DBS Bank has announced the expansion of its foreign exchange service, DBS SecureFX, to all corporate customers in Singapore. Initially launched in March 2025 for small and medium-sized enterprises (SMEs), the service allows businesses to lock in FX rates directly within DBS IDEAL, providing greater certainty in managing foreign exchange risk. This expansion comes as 83% of SMEs plan to internationalise in 2026, according to DBS’ Business Pulse Check Survey.
The service’s popularity is evident, with approximately 60% of DBS Singapore’s SME FX customers already utilising it for cross-border payments. The expansion aims to support more businesses amidst rising implied volatility in currencies such as the euro, Japanese yen, and British pound, driven by ongoing macroeconomic uncertainties.

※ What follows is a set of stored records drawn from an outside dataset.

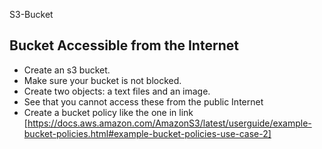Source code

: S3-Bucket

## Bucket Accessible from the Internet
* Create an s3 bucket.
* Make sure your bucket is not blocked.
* Create two objects: a text files and an image.
* See that you cannot access these from the public Internet
* Create a bucket policy like the one in link [https://docs.aws.amazon.com/AmazonS3/latest/userguide/example-bucket-policies.html#example-bucket-policies-use-case-2]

Eileen Chia, Regional Head of Corporate Advisory, Global Financial Markets at DBS, stated, “Whilst global markets are moving through a period of heightened volatility, this also presents opportunities for businesses that are ready to scale beyond their home markets. Companies that take a more strategic approach to managing their foreign exchange exposures are often better positioned to seize regional opportunities, strengthen supplier relationships and plan with greater clarity.”
DBS SecureFX enables businesses to lock in preferred FX rates for five currency pairs, including USD/SGD and EUR/USD, up to one month in advance. This service supports payments up to $1m without requiring credit lines or upfront cash commitments. The expansion is part of DBS’s commitment to leveraging digital capabilities and financial market expertise to aid enterprises in their overseas growth efforts.